6.    COMMITMENTS AND CONTINGENCIES

In accordance with an Earn Out Promissory Note given to the prior owner of the Racetrack as part of the consideration paid by the Company to acquire the Racetrack in 1994, if (i) off-track betting becomes legally permissible in the State of Minnesota and (ii) the Company begins to conduct off-track betting with respect to or in connection with its operations, the Company will be required to pay to the IMR Fund, L.P. the greater of (a) $700,000 per Operating Year, as defined, or (b) 20% of the Net Pretax Profit, as defined for each of five operating years. At this time, management believes that the likelihood that these two conditions will be met and that the Company would be required to pay these amounts is remote. At the date (if any) that these two conditions are met, the five minimum payments would be discounted back to their present value and the sum of those discounted payments would be capitalized as part of the purchase price in accordance with GAAP. The purchase price will be further increased if payments become due under the “20% of Net Pretax Profit” calculation. The first payment would be due 90 days after the end of the third Operating Year in which off-track betting is conducted by the Company. Remaining payments would be made within 90 days of the end of each of the next four Operating Years.

The Company entered into a Cooperative Marketing Agreement (the “CMA”) with the Shakopee Mdewakanton Sioux Community (“SMSC”), which became effective March 4, 2012, was amended in the first quarter of each of 2015, 2016, 2017, 2018, and in June 2020 (as described below in Note 7) and will expire on December 31, 2022. The CMA contains certain covenants that, if breached, would trigger an obligation to repay a specified amount related to such covenant. At this time, management believes it unlikely that any breach of a covenant will occur, and that therefore the possibility that the Company will be required to pay the specified amount related to any covenant breach is remote.

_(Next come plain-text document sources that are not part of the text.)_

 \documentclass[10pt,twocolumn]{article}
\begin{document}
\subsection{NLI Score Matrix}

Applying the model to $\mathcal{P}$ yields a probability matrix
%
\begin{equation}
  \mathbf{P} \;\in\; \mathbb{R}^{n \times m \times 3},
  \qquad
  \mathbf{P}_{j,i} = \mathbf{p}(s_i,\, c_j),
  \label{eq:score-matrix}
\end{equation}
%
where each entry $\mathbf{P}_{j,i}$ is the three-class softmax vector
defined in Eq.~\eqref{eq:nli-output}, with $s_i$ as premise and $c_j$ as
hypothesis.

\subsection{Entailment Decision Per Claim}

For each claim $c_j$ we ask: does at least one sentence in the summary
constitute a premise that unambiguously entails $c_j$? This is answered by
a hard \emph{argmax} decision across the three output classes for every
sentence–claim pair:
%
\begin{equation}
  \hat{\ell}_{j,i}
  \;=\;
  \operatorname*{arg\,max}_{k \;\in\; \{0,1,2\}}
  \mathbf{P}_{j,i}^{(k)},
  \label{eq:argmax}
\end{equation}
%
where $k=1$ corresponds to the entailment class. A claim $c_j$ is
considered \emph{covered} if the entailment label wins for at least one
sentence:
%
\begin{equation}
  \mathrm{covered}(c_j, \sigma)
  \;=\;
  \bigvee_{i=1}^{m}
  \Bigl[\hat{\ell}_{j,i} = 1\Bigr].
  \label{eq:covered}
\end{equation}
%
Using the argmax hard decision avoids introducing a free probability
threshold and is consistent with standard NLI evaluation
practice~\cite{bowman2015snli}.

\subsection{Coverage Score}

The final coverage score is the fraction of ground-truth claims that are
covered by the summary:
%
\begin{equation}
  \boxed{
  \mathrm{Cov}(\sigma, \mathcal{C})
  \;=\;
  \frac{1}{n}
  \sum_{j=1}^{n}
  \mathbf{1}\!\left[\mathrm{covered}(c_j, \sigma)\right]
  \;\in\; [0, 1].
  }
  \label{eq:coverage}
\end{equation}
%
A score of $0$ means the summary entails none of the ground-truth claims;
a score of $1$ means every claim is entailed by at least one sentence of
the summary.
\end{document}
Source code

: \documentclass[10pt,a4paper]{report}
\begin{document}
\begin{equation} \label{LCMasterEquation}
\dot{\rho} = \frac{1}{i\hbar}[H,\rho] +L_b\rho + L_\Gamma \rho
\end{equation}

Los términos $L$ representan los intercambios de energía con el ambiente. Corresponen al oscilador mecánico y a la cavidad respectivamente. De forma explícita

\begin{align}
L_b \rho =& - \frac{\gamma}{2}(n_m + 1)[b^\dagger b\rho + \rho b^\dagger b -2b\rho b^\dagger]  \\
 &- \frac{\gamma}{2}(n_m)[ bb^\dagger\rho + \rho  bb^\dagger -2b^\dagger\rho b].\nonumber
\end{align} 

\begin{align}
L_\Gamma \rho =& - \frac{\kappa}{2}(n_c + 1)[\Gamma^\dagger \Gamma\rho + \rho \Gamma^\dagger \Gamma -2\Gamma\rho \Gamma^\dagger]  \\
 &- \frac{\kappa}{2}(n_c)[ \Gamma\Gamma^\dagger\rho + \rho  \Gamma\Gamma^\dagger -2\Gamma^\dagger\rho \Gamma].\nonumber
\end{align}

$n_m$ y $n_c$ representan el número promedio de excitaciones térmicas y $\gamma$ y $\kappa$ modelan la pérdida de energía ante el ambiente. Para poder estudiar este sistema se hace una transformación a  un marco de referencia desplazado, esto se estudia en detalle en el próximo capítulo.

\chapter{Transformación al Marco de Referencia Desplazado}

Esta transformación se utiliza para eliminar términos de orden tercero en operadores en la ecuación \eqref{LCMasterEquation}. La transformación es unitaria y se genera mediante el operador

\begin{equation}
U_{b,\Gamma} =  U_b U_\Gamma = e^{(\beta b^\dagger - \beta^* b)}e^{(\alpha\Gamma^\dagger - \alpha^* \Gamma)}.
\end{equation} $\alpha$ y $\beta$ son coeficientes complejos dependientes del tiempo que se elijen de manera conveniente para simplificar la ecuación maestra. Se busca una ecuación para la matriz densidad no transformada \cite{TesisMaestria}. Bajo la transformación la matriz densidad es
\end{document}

The Company is periodically involved in various claims and legal actions arising in the normal course of business. Management believes that the resolution of any pending claims and legal actions at September 30, 2020 and as of the date of this report, will not have a material impact on the Company’s consolidated financial positions or results of operations.

 

 

 

 

In August 2018, the Company entered into a Contract for Private Redevelopment with the City of Shakopee in connection with a Tax Increment Financing District (“TIF District”). The Company is obligated to construct certain infrastructure improvements within the TIF District, and will be reimbursed by the City of Shakopee by future tax increment revenue generated from the developed property. The total amount of funding that Canterbury will be paid as reimbursement under the TIF program for these improvements is not guaranteed and will depend on future tax revenues generated from the developed property.